Transcribe the following entries word for word; no picture is to appear in the copy.

§ Provided information
********************
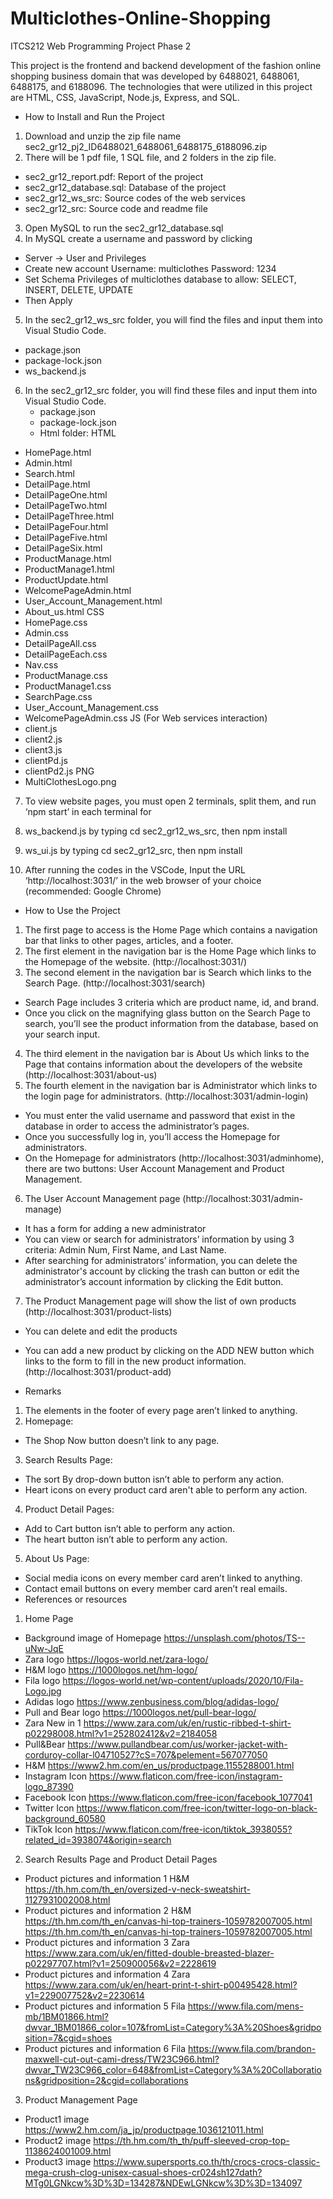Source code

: # Multiclothes-Online-Shopping
ITCS212 Web Programming
Project Phase 2


This project is the frontend and backend development of the fashion online shopping business domain that was developed by 6488021, 6488061, 6488175, and 6188096. The technologies that were utilized in this project are HTML, CSS, JavaScript, Node.js, Express, and SQL.


* How to Install and Run the Project


1. Download and unzip the zip file name sec2_gr12_pj2_ID6488021_6488061_6488175_6188096.zip
2. There will be 1 pdf file, 1 SQL file, and 2 folders in the zip file.
* sec2_gr12_report.pdf: Report of the project 
* sec2_gr12_database.sql: Database of the project
* sec2_gr12_ws_src: Source codes of the web services
* sec2_gr12_src: Source code and readme file
3. Open MySQL to run the sec2_gr12_database.sql
4. In MySQL create a username and password by clicking 
* Server -> User and Privileges
* Create new account 
Username: multiclothes
Password: 1234
* Set Schema Privileges of multiclothes database to allow: SELECT, INSERT, DELETE, UPDATE
* Then Apply
5. In the sec2_gr12_ws_src folder, you will find the files and input them into Visual Studio Code.
* package.json
* package-lock.json
* ws_backend.js
6. In the sec2_gr12_src folder, you will find these files and input them into Visual Studio Code.
   * package.json
   * package-lock.json
   * Html folder:
HTML
* HomePage.html
* Admin.html
* Search.html
* DetailPage.html
* DetailPageOne.html
* DetailPageTwo.html
* DetailPageThree.html
* DetailPageFour.html
* DetailPageFive.html
* DetailPageSix.html
* ProductManage.html
* ProductManage1.html
* ProductUpdate.html
* WelcomePageAdmin.html
* User_Account_Management.html
* About_us.html
CSS
* HomePage.css
* Admin.css
* DetailPageAll.css
* DetailPageEach.css
* Nav.css
* ProductManage.css
* ProductManage1.css
* SearchPage.css
* User_Account_Management.css
* WelcomePageAdmin.css
                JS (For Web services interaction)
* client.js
* client2.js
* client3.js
* clientPd.js
* clientPd2.js
PNG
* MultiClothesLogo.png




7. To view website pages, you must open 2 terminals, split them, and run ‘npm start’ in each terminal for
1. ws_backend.js by typing cd sec2_gr12_ws_src, then npm install
2. ws_ui.js by typing cd sec2_gr12_src, then npm install


8. After running the codes in the VSCode, Input the URL ‘http://localhost:3031/’ in the web browser of your choice (recommended: Google Chrome)


* How to Use the Project


1. The first page to access is the Home Page which contains a navigation bar that links to other pages, articles, and a footer.
2. The first element in the navigation bar is the Home Page which links to the Homepage of the website. (http://localhost:3031/)
3. The second element in the navigation bar is Search which links to the Search Page. (http://localhost:3031/search)
* Search Page includes 3 criteria which are product name, id, and brand.
* Once you click on the magnifying glass button on the Search Page to search, you’ll see the product information from the database, based on your search input.
4. The third element in the navigation bar is About Us which links to the Page that contains information about the developers of the website (http://localhost:3031/about-us) 
5. The fourth element in the navigation bar is Administrator which links to the login page for administrators. (http://localhost:3031/admin-login)
* You must enter the valid username and password that exist in the database in order to access the administrator’s pages.
* Once you successfully log in, you’ll access the Homepage for administrators.
* On the Homepage for administrators (http://localhost:3031/adminhome), there are two buttons: User Account Management and Product Management.
6. The User Account Management page (http://localhost:3031/admin-manage)
* It has a form for adding a new administrator 
* You can view or search for administrators’ information by using 3 criteria: Admin Num, First Name, and Last Name.
* After searching for administrators’ information, you can delete the administrator's account by clicking the trash can button or edit the administrator’s account information by clicking the Edit button.
7. The Product Management page will show the list of own products (http://localhost:3031/product-lists)
* You can delete and edit the products 
* You can add a new product by clicking on the ADD NEW button which links to the form to fill in the new product information. (http://localhost:3031/product-add)


* Remarks 


1. The elements in the footer of every page aren’t linked to anything.
2. Homepage:
* The Shop Now button doesn’t link to any page.
3. Search Results Page: 
* The sort By drop-down button isn’t able to perform any action.
* Heart icons on every product card aren't able to perform any action.
4. Product Detail Pages:
* Add to Cart button isn’t able to perform any action.
* The heart button isn’t able to perform any action.
5. About Us Page:
* Social media icons on every member card aren’t linked to anything.
* Contact email buttons on every member card aren’t real emails.
* References or resources


1. Home Page
* Background image of Homepage
https://unsplash.com/photos/TS--uNw-JqE 
* Zara logo
https://logos-world.net/zara-logo/ 
* H&M logo
https://1000logos.net/hm-logo/ 
* Fila logo
https://logos-world.net/wp-content/uploads/2020/10/Fila-Logo.jpg 
* Adidas logo
https://www.zenbusiness.com/blog/adidas-logo/ 
* Pull and Bear logo
https://1000logos.net/pull-bear-logo/ 
* Zara New in 1
https://www.zara.com/uk/en/rustic-ribbed-t-shirt-p02298008.html?v1=252802412&v2=2184058 
* Pull&Bear
https://www.pullandbear.com/us/worker-jacket-with-corduroy-collar-l04710527?cS=707&pelement=567077050 
* H&M
https://www2.hm.com/en_us/productpage.1155288001.html 
* Instagram Icon
https://www.flaticon.com/free-icon/instagram-logo_87390 
* Facebook Icon
https://www.flaticon.com/free-icon/facebook_1077041 
* Twitter Icon
https://www.flaticon.com/free-icon/twitter-logo-on-black-background_60580 
* TikTok Icon
https://www.flaticon.com/free-icon/tiktok_3938055?related_id=3938074&origin=search 




2. Search Results Page and Product Detail Pages
* Product pictures and information 1 H&M
https://th.hm.com/th_en/oversized-v-neck-sweatshirt-1127931002008.html 
* Product pictures and information 2 H&M
https://th.hm.com/th_en/canvas-hi-top-trainers-1059782007005.html 
https://th.hm.com/th_en/canvas-hi-top-trainers-1059782007005.html 
* Product pictures and information 3 Zara
https://www.zara.com/uk/en/fitted-double-breasted-blazer-p02297707.html?v1=250900056&v2=2228619 
* Product pictures and information 4 Zara
https://www.zara.com/uk/en/heart-print-t-shirt-p00495428.html?v1=229007752&v2=2230614 
* Product pictures and information 5 Fila
https://www.fila.com/mens-mb/1BM01866.html?dwvar_1BM01866_color=107&fromList=Category%3A%20Shoes&gridposition=7&cgid=shoes 
* Product pictures and information 6 Fila
https://www.fila.com/brandon-maxwell-cut-out-cami-dress/TW23C966.html?dwvar_TW23C966_color=648&fromList=Category%3A%20Collaborations&gridposition=2&cgid=collaborations 


3. Product Management Page
* Product1 image 
https://www2.hm.com/ja_jp/productpage.1036121011.html 
* Product2 image
https://th.hm.com/th_th/puff-sleeved-crop-top-1138624001009.html 
* Product3 image
https://www.supersports.co.th/th/crocs-crocs-classic-mega-crush-clog-unisex-casual-shoes-cr024sh127dath?MTg0LGNkcw%3D%3D=134287&NDEwLGNkcw%3D%3D=134097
********************
§ Your response
Source code

: # Multiclothes-Online-Shopping
ITCS212 Web Programming
Project Phase 2


This project is the frontend and backend development of the fashion online shopping business domain that was developed by 6488021, 6488061, 6488175, and 6188096. The technologies that were utilized in this project are HTML, CSS, JavaScript, Node.js, Express, and SQL.


* How to Install and Run the Project


1. Download and unzip the zip file name sec2_gr12_pj2_ID6488021_6488061_6488175_6188096.zip
2. There will be 1 pdf file, 1 SQL file, and 2 folders in the zip file.
* sec2_gr12_report.pdf: Report of the project 
* sec2_gr12_database.sql: Database of the project
* sec2_gr12_ws_src: Source codes of the web services
* sec2_gr12_src: Source code and readme file
3. Open MySQL to run the sec2_gr12_database.sql
4. In MySQL create a username and password by clicking 
* Server -> User and Privileges
* Create new account 
Username: multiclothes
Password: 1234
* Set Schema Privileges of multiclothes database to allow: SELECT, INSERT, DELETE, UPDATE
* Then Apply
5. In the sec2_gr12_ws_src folder, you will find the files and input them into Visual Studio Code.
* package.json
* package-lock.json
* ws_backend.js
6. In the sec2_gr12_src folder, you will find these files and input them into Visual Studio Code.
   * package.json
   * package-lock.json
   * Html folder:
HTML
* HomePage.html
* Admin.html
* Search.html
* DetailPage.html
* DetailPageOne.html
* DetailPageTwo.html
* DetailPageThree.html
* DetailPageFour.html
* DetailPageFive.html
* DetailPageSix.html
* ProductManage.html
* ProductManage1.html
* ProductUpdate.html
* WelcomePageAdmin.html
* User_Account_Management.html
* About_us.html
CSS
* HomePage.css
* Admin.css
* DetailPageAll.css
* DetailPageEach.css
* Nav.css
* ProductManage.css
* ProductManage1.css
* SearchPage.css
* User_Account_Management.css
* WelcomePageAdmin.css
                JS (For Web services interaction)
* client.js
* client2.js
* client3.js
* clientPd.js
* clientPd2.js
PNG
* MultiClothesLogo.png




7. To view website pages, you must open 2 terminals, split them, and run ‘npm start’ in each terminal for
1. ws_backend.js by typing cd sec2_gr12_ws_src, then npm install
2. ws_ui.js by typing cd sec2_gr12_src, then npm install


8. After running the codes in the VSCode, Input the URL ‘http://localhost:3031/’ in the web browser of your choice (recommended: Google Chrome)


* How to Use the Project


1. The first page to access is the Home Page which contains a navigation bar that links to other pages, articles, and a footer.
2. The first element in the navigation bar is the Home Page which links to the Homepage of the website. (http://localhost:3031/)
3. The second element in the navigation bar is Search which links to the Search Page. (http://localhost:3031/search)
* Search Page includes 3 criteria which are product name, id, and brand.
* Once you click on the magnifying glass button on the Search Page to search, you’ll see the product information from the database, based on your search input.
4. The third element in the navigation bar is About Us which links to the Page that contains information about the developers of the website (http://localhost:3031/about-us) 
5. The fourth element in the navigation bar is Administrator which links to the login page for administrators. (http://localhost:3031/admin-login)
* You must enter the valid username and password that exist in the database in order to access the administrator’s pages.
* Once you successfully log in, you’ll access the Homepage for administrators.
* On the Homepage for administrators (http://localhost:3031/adminhome), there are two buttons: User Account Management and Product Management.
6. The User Account Management page (http://localhost:3031/admin-manage)
* It has a form for adding a new administrator 
* You can view or search for administrators’ information by using 3 criteria: Admin Num, First Name, and Last Name.
* After searching for administrators’ information, you can delete the administrator's account by clicking the trash can button or edit the administrator’s account information by clicking the Edit button.
7. The Product Management page will show the list of own products (http://localhost:3031/product-lists)
* You can delete and edit the products 
* You can add a new product by clicking on the ADD NEW button which links to the form to fill in the new product information. (http://localhost:3031/product-add)


* Remarks 


1. The elements in the footer of every page aren’t linked to anything.
2. Homepage:
* The Shop Now button doesn’t link to any page.
3. Search Results Page: 
* The sort By drop-down button isn’t able to perform any action.
* Heart icons on every product card aren't able to perform any action.
4. Product Detail Pages:
* Add to Cart button isn’t able to perform any action.
* The heart button isn’t able to perform any action.
5. About Us Page:
* Social media icons on every member card aren’t linked to anything.
* Contact email buttons on every member card aren’t real emails.
* References or resources


1. Home Page
* Background image of Homepage
https://unsplash.com/photos/TS--uNw-JqE 
* Zara logo
https://logos-world.net/zara-logo/ 
* H&M logo
https://1000logos.net/hm-logo/ 
* Fila logo
https://logos-world.net/wp-content/uploads/2020/10/Fila-Logo.jpg 
* Adidas logo
https://www.zenbusiness.com/blog/adidas-logo/ 
* Pull and Bear logo
https://1000logos.net/pull-bear-logo/ 
* Zara New in 1
https://www.zara.com/uk/en/rustic-ribbed-t-shirt-p02298008.html?v1=252802412&v2=2184058 
* Pull&Bear
https://www.pullandbear.com/us/worker-jacket-with-corduroy-collar-l04710527?cS=707&pelement=567077050 
* H&M
https://www2.hm.com/en_us/productpage.1155288001.html 
* Instagram Icon
https://www.flaticon.com/free-icon/instagram-logo_87390 
* Facebook Icon
https://www.flaticon.com/free-icon/facebook_1077041 
* Twitter Icon
https://www.flaticon.com/free-icon/twitter-logo-on-black-background_60580 
* TikTok Icon
https://www.flaticon.com/free-icon/tiktok_3938055?related_id=3938074&origin=search 




2. Search Results Page and Product Detail Pages
* Product pictures and information 1 H&M
https://th.hm.com/th_en/oversized-v-neck-sweatshirt-1127931002008.html 
* Product pictures and information 2 H&M
https://th.hm.com/th_en/canvas-hi-top-trainers-1059782007005.html 
https://th.hm.com/th_en/canvas-hi-top-trainers-1059782007005.html 
* Product pictures and information 3 Zara
https://www.zara.com/uk/en/fitted-double-breasted-blazer-p02297707.html?v1=250900056&v2=2228619 
* Product pictures and information 4 Zara
https://www.zara.com/uk/en/heart-print-t-shirt-p00495428.html?v1=229007752&v2=2230614 
* Product pictures and information 5 Fila
https://www.fila.com/mens-mb/1BM01866.html?dwvar_1BM01866_color=107&fromList=Category%3A%20Shoes&gridposition=7&cgid=shoes 
* Product pictures and information 6 Fila
https://www.fila.com/brandon-maxwell-cut-out-cami-dress/TW23C966.html?dwvar_TW23C966_color=648&fromList=Category%3A%20Collaborations&gridposition=2&cgid=collaborations 


3. Product Management Page
* Product1 image 
https://www2.hm.com/ja_jp/productpage.1036121011.html 
* Product2 image
https://th.hm.com/th_th/puff-sleeved-crop-top-1138624001009.html 
* Product3 image
https://www.supersports.co.th/th/crocs-crocs-classic-mega-crush-clog-unisex-casual-shoes-cr024sh127dath?MTg0LGNkcw%3D%3D=134287&NDEwLGNkcw%3D%3D=134097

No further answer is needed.